▶ **Try it**:
Among the entries below, how many lines contain the string "schema"? Only the number, please.

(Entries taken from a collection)

┏━━

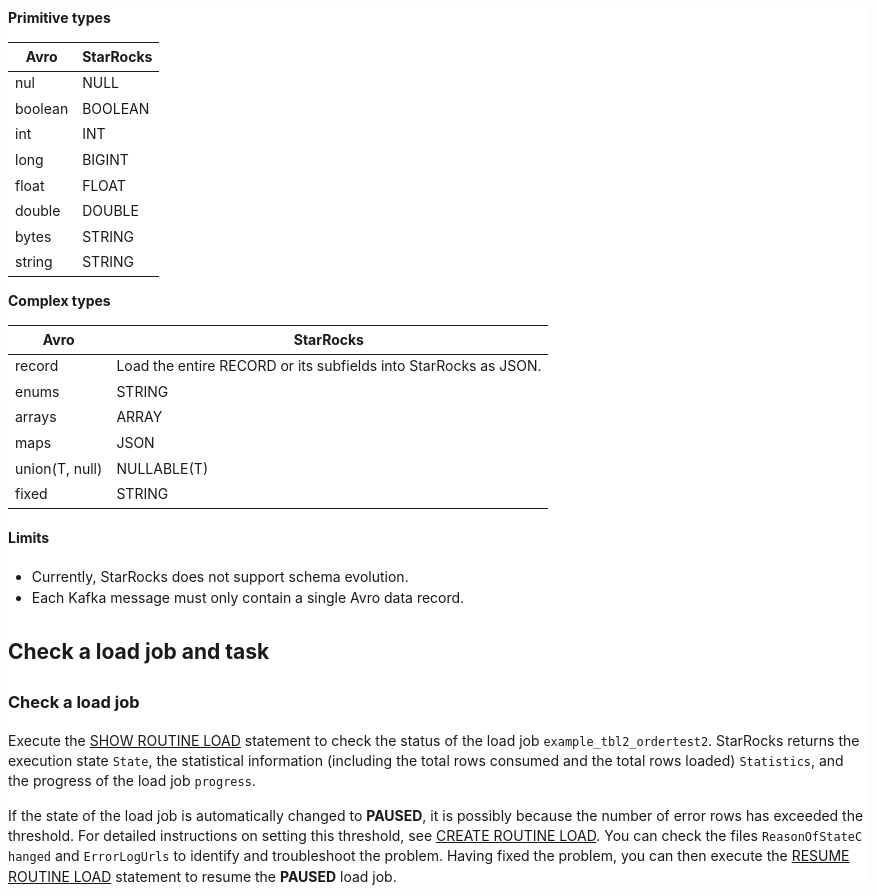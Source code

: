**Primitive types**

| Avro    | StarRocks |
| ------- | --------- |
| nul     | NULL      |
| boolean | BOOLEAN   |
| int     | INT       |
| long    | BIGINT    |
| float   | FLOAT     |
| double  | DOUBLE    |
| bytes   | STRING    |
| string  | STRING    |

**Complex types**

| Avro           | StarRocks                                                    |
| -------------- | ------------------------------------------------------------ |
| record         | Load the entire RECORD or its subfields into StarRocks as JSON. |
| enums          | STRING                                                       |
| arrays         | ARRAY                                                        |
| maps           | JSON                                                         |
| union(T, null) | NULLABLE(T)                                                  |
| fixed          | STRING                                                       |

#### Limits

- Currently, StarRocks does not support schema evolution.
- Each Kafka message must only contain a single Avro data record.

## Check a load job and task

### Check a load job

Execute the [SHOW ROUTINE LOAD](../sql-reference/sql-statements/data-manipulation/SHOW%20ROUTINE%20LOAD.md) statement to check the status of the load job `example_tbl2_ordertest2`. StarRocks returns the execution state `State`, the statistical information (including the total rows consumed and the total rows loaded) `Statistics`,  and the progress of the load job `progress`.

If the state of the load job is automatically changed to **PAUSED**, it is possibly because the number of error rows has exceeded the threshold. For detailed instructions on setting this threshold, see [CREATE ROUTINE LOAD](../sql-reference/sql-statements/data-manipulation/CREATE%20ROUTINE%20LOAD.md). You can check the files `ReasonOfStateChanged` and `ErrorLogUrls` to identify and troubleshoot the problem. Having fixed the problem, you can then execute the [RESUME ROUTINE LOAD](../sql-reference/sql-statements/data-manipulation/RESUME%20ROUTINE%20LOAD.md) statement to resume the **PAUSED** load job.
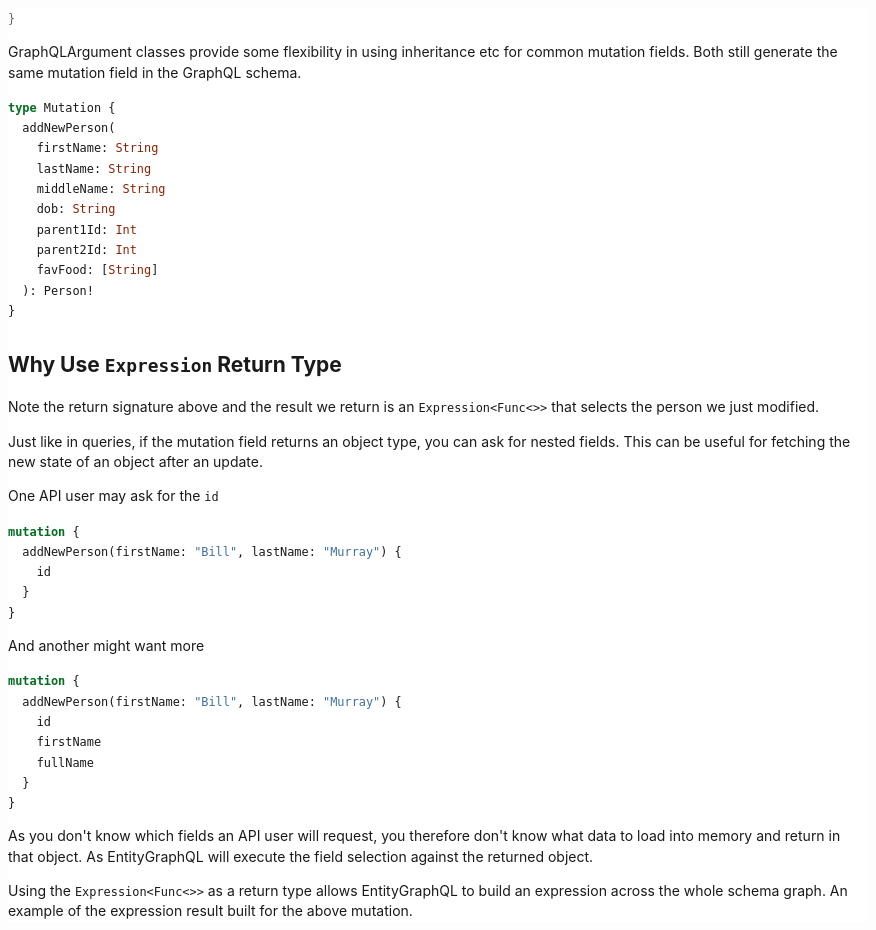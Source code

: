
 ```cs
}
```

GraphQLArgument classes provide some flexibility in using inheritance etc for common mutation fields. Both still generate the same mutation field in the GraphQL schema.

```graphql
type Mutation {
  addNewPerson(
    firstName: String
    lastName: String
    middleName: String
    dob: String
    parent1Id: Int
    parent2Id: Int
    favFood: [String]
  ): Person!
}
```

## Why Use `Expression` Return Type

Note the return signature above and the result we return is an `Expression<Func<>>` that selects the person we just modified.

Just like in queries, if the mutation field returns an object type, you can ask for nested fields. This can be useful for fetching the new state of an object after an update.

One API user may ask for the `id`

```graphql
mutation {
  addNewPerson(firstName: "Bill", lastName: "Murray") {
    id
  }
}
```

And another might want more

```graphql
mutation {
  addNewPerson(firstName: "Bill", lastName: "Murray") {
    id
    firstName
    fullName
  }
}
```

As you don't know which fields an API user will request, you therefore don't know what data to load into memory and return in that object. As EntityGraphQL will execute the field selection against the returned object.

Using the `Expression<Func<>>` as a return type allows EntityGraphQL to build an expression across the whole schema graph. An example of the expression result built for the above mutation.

┗━━
┏━━

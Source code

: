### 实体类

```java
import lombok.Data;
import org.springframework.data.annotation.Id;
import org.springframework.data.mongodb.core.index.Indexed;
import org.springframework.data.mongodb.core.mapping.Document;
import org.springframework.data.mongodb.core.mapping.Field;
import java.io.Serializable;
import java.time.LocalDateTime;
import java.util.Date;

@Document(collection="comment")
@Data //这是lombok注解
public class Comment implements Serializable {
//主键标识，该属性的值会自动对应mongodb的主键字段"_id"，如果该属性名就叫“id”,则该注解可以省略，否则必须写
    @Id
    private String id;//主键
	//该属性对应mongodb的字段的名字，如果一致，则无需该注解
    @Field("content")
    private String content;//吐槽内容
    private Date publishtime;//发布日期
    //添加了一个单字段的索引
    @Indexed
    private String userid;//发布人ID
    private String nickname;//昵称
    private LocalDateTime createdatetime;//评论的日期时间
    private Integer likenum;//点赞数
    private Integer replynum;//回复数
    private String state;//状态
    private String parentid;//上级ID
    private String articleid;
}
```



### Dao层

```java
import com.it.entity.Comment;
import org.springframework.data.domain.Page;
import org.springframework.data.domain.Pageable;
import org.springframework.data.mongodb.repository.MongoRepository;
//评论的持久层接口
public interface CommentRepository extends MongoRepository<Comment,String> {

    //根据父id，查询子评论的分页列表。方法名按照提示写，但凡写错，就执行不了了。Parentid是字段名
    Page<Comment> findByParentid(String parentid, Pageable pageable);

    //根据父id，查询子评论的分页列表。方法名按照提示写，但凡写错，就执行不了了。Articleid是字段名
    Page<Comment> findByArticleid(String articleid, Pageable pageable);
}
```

┗━━

▶ **Response**:
3